It disturbed me.
I know why I never moved out to LA/Hollywood. I've been there, and I didn't like it. Moving out there without already having a steady job in the film industry would be really risky, and it's not my kind of place.
I've never been there. Hell, I've never been to Seattle or the PACNW. And now that I have some friends out there in the land of grunge, I could probably make a vacation type of visit. Particularly since I now actually have a job that provides for paid vacation time.
Vancouver seems to be something of a Mecca for sci-fi and horror movies and TV series. The list of productions shot there is pretty amazing. And sci-fi/horror is definitely in my genre.
But there are those pesky practical considerations. Like income and citizenship and crap like that.
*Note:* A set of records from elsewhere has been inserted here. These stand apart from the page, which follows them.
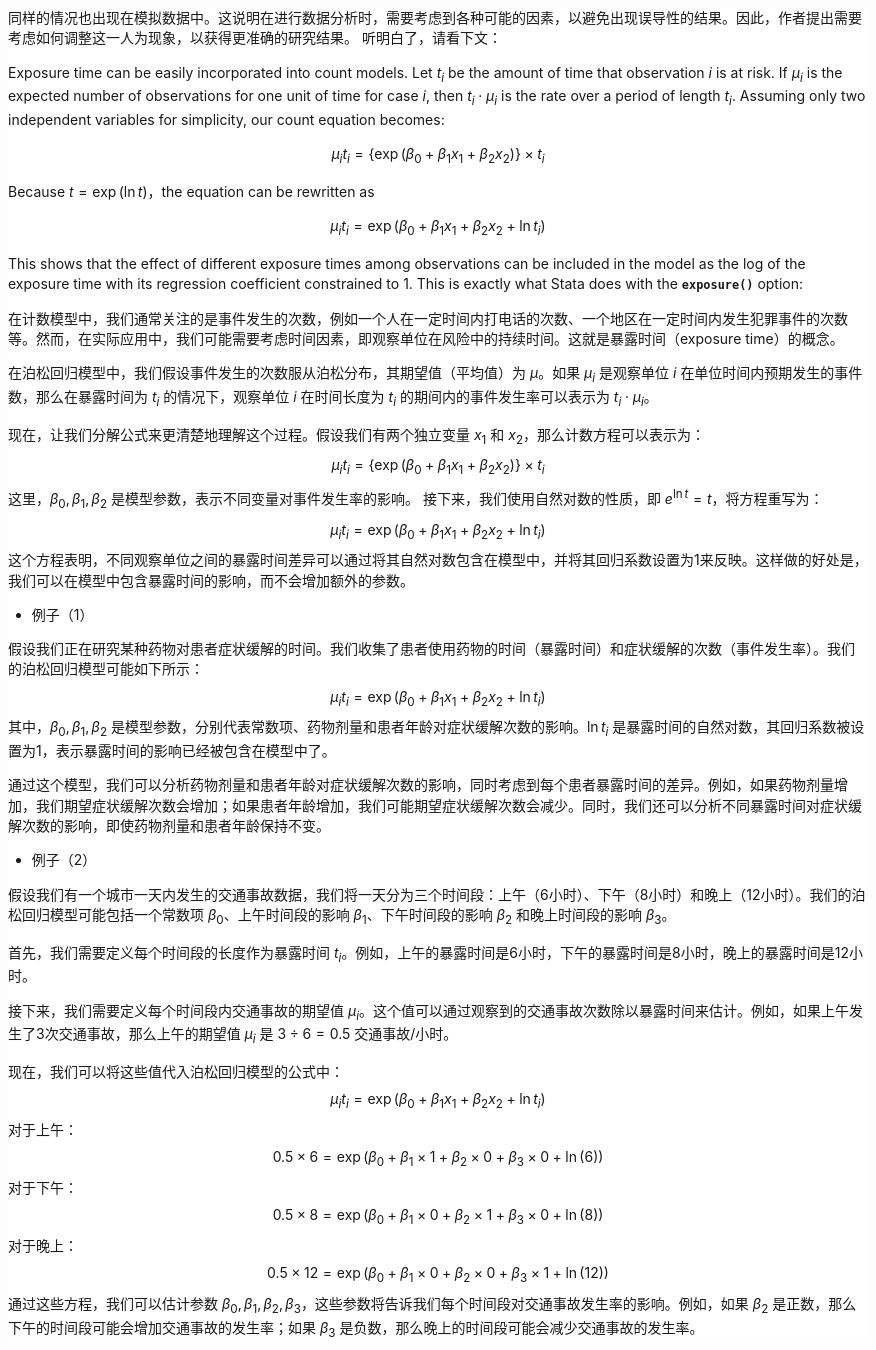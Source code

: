 同样的情况也出现在模拟数据中。这说明在进行数据分析时，需要考虑到各种可能的因素，以避免出现误导性的结果。因此，作者提出需要考虑如何调整这一人为现象，以获得更准确的研究结果。
听明白了，请看下文：

Exposure time can be easily incorporated into count models. Let $t_i$ be the amount of time that observation $i$ is at risk. If $\mu_i$ is the expected number of observations for one unit of time for case $i$, then $t_i \cdot \mu_i$ is the rate over a period of length $t_i$. Assuming only two independent variables for simplicity, our count equation becomes:

$$\mu_{i}t_{i}=\{\exp\left(\beta_{0}+\beta_{1}x_{1}+\beta_{2}x_{2}\right)\}\times t_{i}$$

Because $t=\exp{(\ln t)}$，the equation can be rewritten as

$$\mu_{i}t_{i}=\exp\left(\beta_{0}+\beta_{1}x_{1}+\beta_{2}x_{2}+\ln t_{i}\right)$$

This shows that the effect of different exposure times among observations can be included in the model as the log of the exposure time with its regression coefficient constrained to 1. This is exactly what Stata does with the **`exposure()`** option:


在计数模型中，我们通常关注的是事件发生的次数，例如一个人在一定时间内打电话的次数、一个地区在一定时间内发生犯罪事件的次数等。然而，在实际应用中，我们可能需要考虑时间因素，即观察单位在风险中的持续时间。这就是暴露时间（exposure time）的概念。

在泊松回归模型中，我们假设事件发生的次数服从泊松分布，其期望值（平均值）为 $\mu$。如果 $\mu_i$ 是观察单位 $i$ 在单位时间内预期发生的事件数，那么在暴露时间为 $t_i$ 的情况下，观察单位 $i$ 在时间长度为 $t_i$ 的期间内的事件发生率可以表示为 $t_i \cdot \mu_i$。

现在，让我们分解公式来更清楚地理解这个过程。假设我们有两个独立变量 $x_1$ 和 $x_2$，那么计数方程可以表示为：
$$\mu_{i}t_{i}=\{\exp\left(\beta_{0}+\beta_{1}x_{1}+\beta_{2}x_{2}\right)\}\times t_{i}$$
这里，$\beta_0, \beta_1, \beta_2$ 是模型参数，表示不同变量对事件发生率的影响。
接下来，我们使用自然对数的性质，即 $e^{\ln t} = t$，将方程重写为：
$$\mu_{i}t_{i}=\exp\left(\beta_{0}+\beta_{1}x_{1}+\beta_{2}x_{2}+\ln t_{i}\right)$$
这个方程表明，不同观察单位之间的暴露时间差异可以通过将其自然对数包含在模型中，并将其回归系数设置为1来反映。这样做的好处是，我们可以在模型中包含暴露时间的影响，而不会增加额外的参数。
* 例子（1）

假设我们正在研究某种药物对患者症状缓解的时间。我们收集了患者使用药物的时间（暴露时间）和症状缓解的次数（事件发生率）。我们的泊松回归模型可能如下所示：
$$\mu_{i}t_{i}=\exp\left(\beta_{0}+\beta_{1}x_{1}+\beta_{2}x_{2}+\ln t_{i}\right)$$
其中，$\beta_0, \beta_1, \beta_2$ 是模型参数，分别代表常数项、药物剂量和患者年龄对症状缓解次数的影响。$\ln t_{i}$ 是暴露时间的自然对数，其回归系数被设置为1，表示暴露时间的影响已经被包含在模型中了。

通过这个模型，我们可以分析药物剂量和患者年龄对症状缓解次数的影响，同时考虑到每个患者暴露时间的差异。例如，如果药物剂量增加，我们期望症状缓解次数会增加；如果患者年龄增加，我们可能期望症状缓解次数会减少。同时，我们还可以分析不同暴露时间对症状缓解次数的影响，即使药物剂量和患者年龄保持不变。

* 例子（2）

假设我们有一个城市一天内发生的交通事故数据，我们将一天分为三个时间段：上午（6小时）、下午（8小时）和晚上（12小时）。我们的泊松回归模型可能包括一个常数项 $\beta_0$、上午时间段的影响 $\beta_1$、下午时间段的影响 $\beta_2$ 和晚上时间段的影响 $\beta_3$。

首先，我们需要定义每个时间段的长度作为暴露时间 $t_i$。例如，上午的暴露时间是6小时，下午的暴露时间是8小时，晚上的暴露时间是12小时。

接下来，我们需要定义每个时间段内交通事故的期望值 $\mu_i$。这个值可以通过观察到的交通事故次数除以暴露时间来估计。例如，如果上午发生了3次交通事故，那么上午的期望值 $\mu_i$ 是 $3 \div 6 = 0.5$ 交通事故/小时。

现在，我们可以将这些值代入泊松回归模型的公式中：
$$\mu_{i}t_{i}=\exp\left(\beta_{0}+\beta_{1}x_{1}+\beta_{2}x_{2}+\ln t_{i}\right)$$
对于上午：
$$0.5 \times 6 = \exp\left(\beta_{0}+\beta_{1} \times 1+\beta_{2} \times 0+\beta_{3} \times 0+\ln(6)\right)$$
对于下午：
$$0.5 \times 8 = \exp\left(\beta_{0}+\beta_{1} \times 0+\beta_{2} \times 1+\beta_{3} \times 0+\ln(8)\right)$$
对于晚上：
$$0.5 \times 12 = \exp\left(\beta_{0}+\beta_{1} \times 0+\beta_{2} \times 0+\beta_{3} \times 1+\ln(12)\right)$$
通过这些方程，我们可以估计参数 $\beta_0, \beta_1, \beta_2, \beta_3$，这些参数将告诉我们每个时间段对交通事故发生率的影响。例如，如果 $\beta_2$ 是正数，那么下午的时间段可能会增加交通事故的发生率；如果 $\beta_3$ 是负数，那么晚上的时间段可能会减少交通事故的发生率。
At one time in the not so distant past, I would have never even considered the possibility. I figured I was a Minnesota boy, born to stay. Sure, I lived in Colorado for a while (Eastern Colorado, really more of a suburb of Nebraska), and I did my time in the Gulag, lookinmg forward to coming home the whole time.
But home really isn't home anymore. Home is the Big Broken Box™, which even though is less broken is still not home. It is very much Box, place for stuff.
The old crusty home is where the heart is kinda leaves me cold, because my heart isn't really anywhere anymore. Yeah, I have friends here. And my Mom lives a few hours away. But really those things are the only things that are keeping me connected here anymore, and ma's gettin' up there in years.
I really like the idea of making my way as a filmmaker. And I do believe that it's possible to do here in the big bad city. I think I might even know what direction to take to make it possible, and I wanna go there. If I eventualy go to Vancouver, I want it to be from a place of success, to make movies and not to just hold lights or hump cables.
I have to have both patience and the motivation to move my ass. And I need the creative spark to juice up.
Spring is a time of rebirth. Maybe it can be a time of growth, too.